The South Carolina judiciary’s Access to Justice Commission is considering amendments to various court rules which would standardize and clarify the procedures around limited scope representation.

If submitted to and adopted by the state’s Supreme Court, the changes would allow attorneys to make limited appearances on behalf of clients or to draft pleadings for a self-represented litigant without automatically committing the attorney to the case long-term.

All proposed amendments are available online.

Isn’t this already allowed?

Judge James Spence, the Master-in-Equity for Lexington County who chairs the subcommittee studying the rule changes, said that there is currently some ambiguity about what is and is not allowed.

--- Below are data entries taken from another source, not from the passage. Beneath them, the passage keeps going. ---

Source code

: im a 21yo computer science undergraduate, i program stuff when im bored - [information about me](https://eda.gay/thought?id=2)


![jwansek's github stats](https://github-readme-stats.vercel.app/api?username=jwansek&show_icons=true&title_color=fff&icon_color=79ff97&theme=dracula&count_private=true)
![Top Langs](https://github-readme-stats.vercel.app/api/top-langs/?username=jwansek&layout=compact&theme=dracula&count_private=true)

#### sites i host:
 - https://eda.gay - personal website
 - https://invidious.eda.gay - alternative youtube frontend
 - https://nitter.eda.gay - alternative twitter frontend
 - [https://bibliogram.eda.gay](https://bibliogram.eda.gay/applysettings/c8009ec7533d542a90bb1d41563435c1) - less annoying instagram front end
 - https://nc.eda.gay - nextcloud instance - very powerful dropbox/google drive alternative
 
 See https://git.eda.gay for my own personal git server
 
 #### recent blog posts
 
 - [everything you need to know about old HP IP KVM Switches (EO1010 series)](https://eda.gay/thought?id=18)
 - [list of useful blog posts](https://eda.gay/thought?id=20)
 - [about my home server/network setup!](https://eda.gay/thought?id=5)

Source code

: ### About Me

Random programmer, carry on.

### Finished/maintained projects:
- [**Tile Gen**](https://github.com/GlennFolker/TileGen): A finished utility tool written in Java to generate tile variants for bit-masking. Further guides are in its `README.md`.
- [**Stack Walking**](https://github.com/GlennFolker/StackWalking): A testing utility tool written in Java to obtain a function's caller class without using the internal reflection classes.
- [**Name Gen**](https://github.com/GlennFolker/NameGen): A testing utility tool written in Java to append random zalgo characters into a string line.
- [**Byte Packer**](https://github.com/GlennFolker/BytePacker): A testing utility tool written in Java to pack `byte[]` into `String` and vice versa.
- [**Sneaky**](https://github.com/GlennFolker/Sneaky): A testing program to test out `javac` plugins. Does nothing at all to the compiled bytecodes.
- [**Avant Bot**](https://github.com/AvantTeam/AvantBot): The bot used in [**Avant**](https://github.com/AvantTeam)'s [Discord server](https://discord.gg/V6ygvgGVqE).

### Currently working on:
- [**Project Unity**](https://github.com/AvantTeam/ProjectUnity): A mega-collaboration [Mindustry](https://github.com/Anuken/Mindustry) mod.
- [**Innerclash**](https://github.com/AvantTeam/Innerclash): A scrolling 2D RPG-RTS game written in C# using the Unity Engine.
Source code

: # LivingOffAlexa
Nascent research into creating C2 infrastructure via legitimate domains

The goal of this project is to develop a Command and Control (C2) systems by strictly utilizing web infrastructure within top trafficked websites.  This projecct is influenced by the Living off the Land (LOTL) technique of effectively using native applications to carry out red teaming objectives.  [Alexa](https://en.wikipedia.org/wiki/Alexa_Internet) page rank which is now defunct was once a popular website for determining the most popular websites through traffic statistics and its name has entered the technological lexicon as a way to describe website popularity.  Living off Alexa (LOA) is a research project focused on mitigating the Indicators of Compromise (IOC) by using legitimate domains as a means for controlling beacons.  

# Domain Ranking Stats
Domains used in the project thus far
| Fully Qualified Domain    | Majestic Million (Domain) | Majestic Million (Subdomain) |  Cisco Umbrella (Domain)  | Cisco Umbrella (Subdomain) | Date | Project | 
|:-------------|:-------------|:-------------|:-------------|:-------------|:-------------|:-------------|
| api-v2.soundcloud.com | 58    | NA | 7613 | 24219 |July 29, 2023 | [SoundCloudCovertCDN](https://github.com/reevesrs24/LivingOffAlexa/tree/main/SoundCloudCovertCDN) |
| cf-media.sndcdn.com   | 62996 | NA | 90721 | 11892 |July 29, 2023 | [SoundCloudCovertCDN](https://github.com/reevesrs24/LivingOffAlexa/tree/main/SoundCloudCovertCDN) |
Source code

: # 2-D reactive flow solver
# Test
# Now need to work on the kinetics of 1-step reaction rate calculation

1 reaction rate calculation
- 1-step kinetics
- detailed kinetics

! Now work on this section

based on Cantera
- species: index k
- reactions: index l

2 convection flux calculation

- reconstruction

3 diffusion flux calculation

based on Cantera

“Although allowed under the Rules of Professional Conduct, there are no procedural rules in place to permit limited scope appearances, and nothing in the rules to specifically permit ‘ghostwriting,’” he said in an email. But he also clarified that “virtually all [local] jurisdictions permit some form of limited scope representation, and the majority of jurisdictions have adopted specific procedural rules to permit the process.”

Adair Boroughs, who is the executive director of Charleston Legal Access, which provides low-cost legal services to low-income litigants, said that current rules make it difficult for attorneys to commit to pro bono work.

“Under civil rules, an attorney can’t withdraw from an appearance without court approval,” she said. “This creates uncertainty, because you don’t actually know if the judge will let you out … this deters attorneys from taking pro bono cases.”

Boroughs said that the proposed amendments will make it easier for attorneys to commit to doing more public service.

“It’s ethically allowed, but not everyone knows that,” she said. “Readdressing this can give certainty about how this works and convince people to take on such cases.”

What’s the point?

Simply put, just about everyone interviewed for this story agreed that, if executed properly, limited scope representation has the potential to increase the efficiency and efficacy of the court system.  

Supreme Court Justice John Few, who chairs the Access to Justice Commission, but spoke on his own behalf, said that he supports the changes.

“Some version of a rule that specifically enables limited scope representation is a really good thing,” he said. “Good for the bar and good for the public.”

Judge Marvin Dukes, the Master-in-Equity for Beaufort County who also served on the subcommittee studying the changes, said that allowing limited scope representation has the potential to fill a gap in justice.

“The idea is the cost to get counsel to take a case from A to Z is past a lot of people’s ability,” he said. “The consensus is that if there is a way to allow pro se litigants to hire litigators for a portion of the case, it’s good for justice, good for accurate verdicts, and good for litigants, so it’s good all around.”

Boroughs said that allowing limited scope representation has the potential to allow litigants already on the verge of poverty to save money on attorneys fees, while increasing the likelihood of getting a favorable result.

“Litigants have better outcomes,” Boroughs wrote in a letter on the topic addressed to the Access to Justice Commission, which she shared with Lawyers Weekly. “Even if the case is not resolved during the limited appearance, the client is on better footing than without the limited appearance and advice of counsel.”

The change also makes good business sense, according to Elizabeth Chambliss, a University of South Carolina law professor who studies the regulation of legal services and who participated in a meeting on the topic.

“The courts are packed with unrepresented litigants,” Chambliss said in an interview. “This is also a response to the increase in the do-it-yourself market. Competitors online are offering monetized, fixed-rate services. The profession needs to think about how to offer these services competently and effectively.”

Why not?

One of the biggest issues surrounding limited scope representation is how to regulate it. Some say the changes could lead to attorneys abusing the system at their clients’ expense.

“Some judges are concerned about the protection of the client,” Chambliss said. “What if they don’t agree about what limited scope means and the client thinks the lawyer is in, but the lawyer isn’t?”

As a result, Chambliss said that clear lines must be drawn and consented to from the outset regarding the scope of representation. She said that she thinks the issue can be resolved by standardizing the process.

“In my opinion, a lot of the concerns about how it would work requires standardizing,” she said. “For this to benefit lawyers and clients, and for lawyers to make money, there has to be a standard market based around specific tasks.”

On the issue of ghostwriting, Boroughs said that there is potential for attorneys to misuse the changes to avoid accountability and candor with the court. However, she said she thinks the issue would come up rarely, and that representation for more litigants makes the risk worthwhile.

“Will there be wayward attorneys who think they can subvert the system?” Boroughs asked, “Sure, that could happen. But the benefit of having attorneys feel free to do this is a much bigger gain.”

The Access to Justice Commission wrapped up taking public comments on the matter on Sept. 19. Requests for information about upcoming committee meetings had not been answered by press time, but Few said that if the commission recommends the changes, it will next be up to the Supreme Court to decide whether or not to implement them.